Where Gibson may get in trouble is where Gibson got in trouble in 2009 - that's if the seized computers show that Gibson knew it was involved in an illegal or highly questionable deal. When it comes to this simple difference between a HS 4407 and HS 9902 coding, I doubt there's anything particularly damning in Gibson's computers. I could be wrong.

I'll post details on the 2009 Madagascar ebony incident tomorrow - with links to documents. Gibson knew what it was doing in 2009 based on Gibson internal reports, Gibson emails, and statements of those who put together the trip that Gene Nix took to Madagascar.

Is Gibson legally obliged to know the intricacies of Indian export law?

I think the way customs law works is that as a buyer, you have to rely on your importer. If your importer makes a mistake or breaks the law, then that's between you and your importer. If Importer A tells you it can import a six-toed Siberian fig-eating sloth for you, and it turns out that's illegal, then your recourse is to sue Importer A to get your money back. The government doesn't let you keep the sloth because Siberian export law is complicated and only five-toed sloths can be exported. The Lacey Act works the same way - you are responsible for making certain that the person you buy from has all of the necessary permits for export. If they don't, your recourse is against the person you bought from. You don't get to say "the birth certificate turned out to be a Hawaiian forgery, but I still get to keep this President, because I thought the BC was real when I bought him." (Sorry, I had to say that).

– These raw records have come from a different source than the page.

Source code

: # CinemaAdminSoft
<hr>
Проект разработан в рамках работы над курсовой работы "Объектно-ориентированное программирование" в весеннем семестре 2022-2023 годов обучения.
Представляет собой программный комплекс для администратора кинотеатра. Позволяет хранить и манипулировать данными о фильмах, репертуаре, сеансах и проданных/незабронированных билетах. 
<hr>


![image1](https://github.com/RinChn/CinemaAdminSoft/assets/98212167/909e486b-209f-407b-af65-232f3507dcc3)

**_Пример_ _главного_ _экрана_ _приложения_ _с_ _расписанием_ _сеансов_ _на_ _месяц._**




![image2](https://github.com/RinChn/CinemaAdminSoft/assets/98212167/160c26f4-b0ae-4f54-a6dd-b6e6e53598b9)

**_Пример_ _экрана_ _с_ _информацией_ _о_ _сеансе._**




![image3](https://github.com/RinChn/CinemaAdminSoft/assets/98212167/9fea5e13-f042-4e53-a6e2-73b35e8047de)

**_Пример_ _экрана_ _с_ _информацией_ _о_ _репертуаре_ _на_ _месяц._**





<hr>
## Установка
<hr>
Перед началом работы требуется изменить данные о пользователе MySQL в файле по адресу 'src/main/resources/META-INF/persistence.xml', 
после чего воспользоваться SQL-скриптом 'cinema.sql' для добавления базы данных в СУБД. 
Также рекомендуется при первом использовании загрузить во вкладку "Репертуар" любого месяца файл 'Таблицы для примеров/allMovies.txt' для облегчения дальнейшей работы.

So, no, Gibson's not legally obligated to know - but if a mistake is made, Gibson's recourse is against the importer. Otherwise, everybody just breaks import/export laws and says "oops, I made a mistake, so I get to keep the illegal stuff I bought."

I'll write later about Madagascar. I'm not a solid environmentalist. When they didn't build a dam because it was going to cause the snail darter to go extinct, I say "it's one species of fish; hand me a syphon and I'll help drain the lake."

Madagascar is a island like the "Land of the Lost." Biologists call it the Eighth Continent because it's so unique. If it lives or grows in Madagascar, odds are it doesn't live or grow anywhere else in the world. A lot of zoos have a section of the zoo that's devoted to nothing but the island of Madagascar.

90% of Madagascar's forests have been cut down; 70% since the 1970s.

Rosewood and ebony trees take a couple of hundred years to mature. They don't grow in groves. To get to an ebony tree, you have to cut down a lot of forest.

Brazilian rosewood has been CITES-listed since 1992. There's less Madagascar ebony now than Brazilian rosewood. There's less Madagascar rosewood now than Brazilian rosewood. The forests that the trees are in are CITES protected, but not the trees. The trees are being logged in national forests by armed poachers. And it's Africa. Bribes are no doubt being paid.

I realize all of that wasn't a complete answer.

Give me a little bit and by the end of the day tomorrow, I give you some full answers with some links.

61 posted on 10/02/2011 1:32:28 PM PDT by Scoutmaster (You knew the job was dangerous when you took it, Fred.)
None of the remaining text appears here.